The High Court will hear argument in three cases next week.
On Tuesday, 30 April 2013 the Court will consider an appeal from the NSW Court of Criminal Appeal in Agius v The Queen. At issue n the appeal is whether a person commits the offence of conspiracy to defraud contrary to section 135.4 of the Commonwealth Criminal Code where the agreement underlying the alleged conspiracy was formed prior to the commencement of that section, but the agreement was given effect to after that commencement.

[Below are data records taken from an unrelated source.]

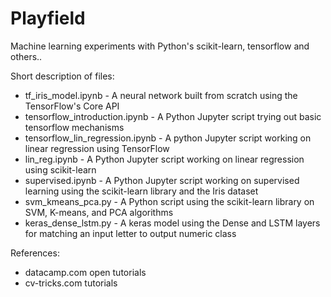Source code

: # Playfield

Machine learning experiments with Python's scikit-learn, tensorflow and others..

Short description of files:
- tf_iris_model.ipynb - A neural network built from scratch using the TensorFlow's Core API
- tensorflow_introduction.ipynb - A Python Jupyter script trying out basic tensorflow mechanisms
- tensorflow_lin_regression.ipynb - A python Jupyter script working on linear regression using TensorFlow
- lin_reg.ipynb - A Python Jupyter script working on linear regression using scikit-learn
- supervised.ipynb - A Python Jupyter script working on supervised learning using the scikit-learn library and the Iris dataset
- svm_kmeans_pca.py - A Python script using the scikit-learn library on SVM, K-means, and PCA algorithms
- keras_dense_lstm.py - A keras model using the Dense and LSTM layers for matching an input letter to output numeric class

References:
- datacamp.com open tutorials
- cv-tricks.com tutorials
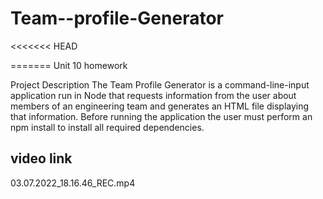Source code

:# Team--profile-Generator
<<<<<<< HEAD

=======
Unit 10 homework



Project Description
The Team Profile Generator is a command-line-input application run in Node that requests information from the user about members of an engineering team and generates an HTML file displaying that information. Before running the application the user must perform an npm install to install all required dependencies.



## video link 
03.07.2022_18.16.46_REC.mp4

On Wednesday, 1 May 2013 the Court will consider an appeal from the NSW Court of Appeal in Lee v NSW Crime Commission. At issue is whether or not the NSW Supreme Court ought to have made orders for the compulsory examination of the appellant under the Criminal Assets Recovery Act 1990 (NSW) while there were pending criminal charges against the appellant to which the answers given during the examination might be relevant. It also raise a related question of whether, to the extent that the Act purports to enable the making of order for compulsory examination in those circumstances, the Act is invalid as an undue impairment upon the institutional integrity of the Supreme Court contrary to Chapter III of the Constitution.
On Thursday, 2 May 2013 the Court will hear applications for special leave to appeal (to be heard as if on appeal) in Aristocrat Technologies Australia Pty Ltd v Global Gaming Supplies Pty Ltd and Aristocrat Technologies Australia Pty Ltd v Allam. These appeals arise out of proceedings commenced by Aristocrat Technologies and associated companies seeking damages for copyright and trademark infringement in relation to the supply of refurbished gaming machines in Latin America (principally Peru) pursuant to a joint venture arrangement. The issue on appeal is the application of section 97 of the Evidence Act 1995 (relating to tendency evidence) to certain emails which were said to demonstrate a tendency on the part of the respondents to engage in infringing transactions.